Article from the Daily Mirror No. 11,867 of December 23, 1941. Page 3.
You're looking, below, at Brest being bombed
Perhaps you remember that we bombed Brest in daylight one day last week.
R.A.F. photographers took pictures of the attack and here is one of them. At the top of the picture you will see two Halifax bombers turning after they had dropped bombs.
If you look at the left hand top corner you'll see bomb-burst on the dock in which the Schanrhorst and the Gneisenau are lying.
And the white puffs in the centre of the picture are more bomb burst.
CAMERA TELLS SECRETS OF BREST DAYLIGHT RAID
THREE of Germany's best warships -the Scharnhorst, Gneisenau and the Prinz Eugen- are still bottled up in Brest.
The R.A.F. just won't let them out.
Where the bombs fell in the big daylight raid on December 18 was told yesterday by Air Ministry news service explaining the photographs taken while the armour-piercing shells were raining down and after the attack.
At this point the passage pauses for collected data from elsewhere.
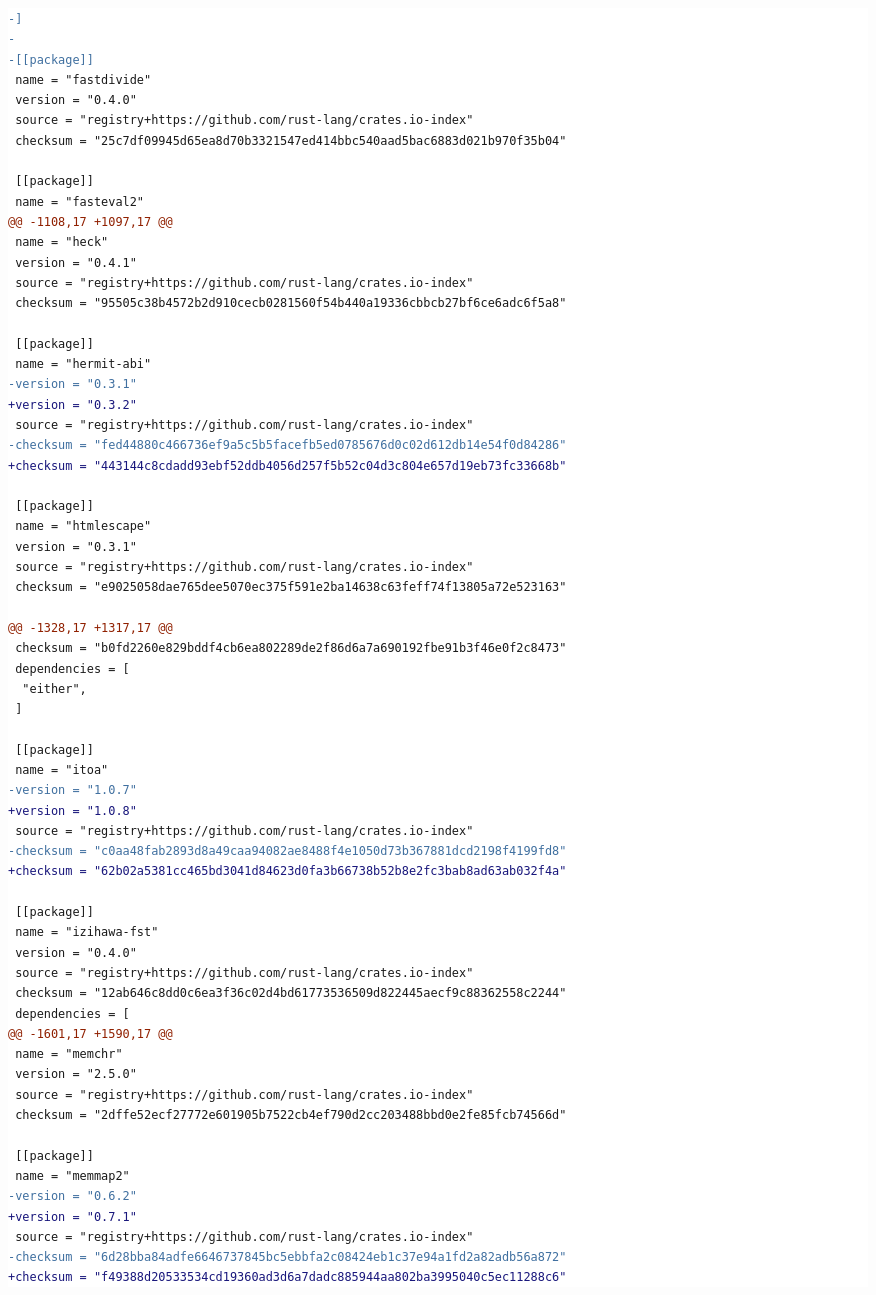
 ```diff
-]
-
-[[package]]
 name = "fastdivide"
 version = "0.4.0"
 source = "registry+https://github.com/rust-lang/crates.io-index"
 checksum = "25c7df09945d65ea8d70b3321547ed414bbc540aad5bac6883d021b970f35b04"
 
 [[package]]
 name = "fasteval2"
@@ -1108,17 +1097,17 @@
 name = "heck"
 version = "0.4.1"
 source = "registry+https://github.com/rust-lang/crates.io-index"
 checksum = "95505c38b4572b2d910cecb0281560f54b440a19336cbbcb27bf6ce6adc6f5a8"
 
 [[package]]
 name = "hermit-abi"
-version = "0.3.1"
+version = "0.3.2"
 source = "registry+https://github.com/rust-lang/crates.io-index"
-checksum = "fed44880c466736ef9a5c5b5facefb5ed0785676d0c02d612db14e54f0d84286"
+checksum = "443144c8cdadd93ebf52ddb4056d257f5b52c04d3c804e657d19eb73fc33668b"
 
 [[package]]
 name = "htmlescape"
 version = "0.3.1"
 source = "registry+https://github.com/rust-lang/crates.io-index"
 checksum = "e9025058dae765dee5070ec375f591e2ba14638c63feff74f13805a72e523163"
 
@@ -1328,17 +1317,17 @@
 checksum = "b0fd2260e829bddf4cb6ea802289de2f86d6a7a690192fbe91b3f46e0f2c8473"
 dependencies = [
  "either",
 ]
 
 [[package]]
 name = "itoa"
-version = "1.0.7"
+version = "1.0.8"
 source = "registry+https://github.com/rust-lang/crates.io-index"
-checksum = "c0aa48fab2893d8a49caa94082ae8488f4e1050d73b367881dcd2198f4199fd8"
+checksum = "62b02a5381cc465bd3041d84623d0fa3b66738b52b8e2fc3bab8ad63ab032f4a"
 
 [[package]]
 name = "izihawa-fst"
 version = "0.4.0"
 source = "registry+https://github.com/rust-lang/crates.io-index"
 checksum = "12ab646c8dd0c6ea3f36c02d4bd61773536509d822445aecf9c88362558c2244"
 dependencies = [
@@ -1601,17 +1590,17 @@
 name = "memchr"
 version = "2.5.0"
 source = "registry+https://github.com/rust-lang/crates.io-index"
 checksum = "2dffe52ecf27772e601905b7522cb4ef790d2cc203488bbd0e2fe85fcb74566d"
 
 [[package]]
 name = "memmap2"
-version = "0.6.2"
+version = "0.7.1"
 source = "registry+https://github.com/rust-lang/crates.io-index"
-checksum = "6d28bba84adfe6646737845bc5ebbfa2c08424eb1c37e94a1fd2a82adb56a872"
+checksum = "f49388d20533534cd19360ad3d6a7dadc885944aa802ba3995040c5ec11288c6"
```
The Scharnhorst and Gneisenau were attacked, as they lay in two dry docks side by side, with heavy armour-piercing bombs which send up a great volume of smoke.
The problem of photographic interpretation is to discover from a series of photographs exactly where the bombs hit.
"Appreciable Effect"
It is certain a heavy armour-piercing bomb fell between the starboard side of the stern of Gneisenau and the side of the dry dock in which she lay.
The distance between the ship and the side of the dock is only twenty of thirty feet and the effect of an explosion in this confined space would be appreciable.
Another bomb fell between the port side of the stern of the Scharnhorst and the side of her dock.
There is reason to believe that a heavy bomb fell amidships.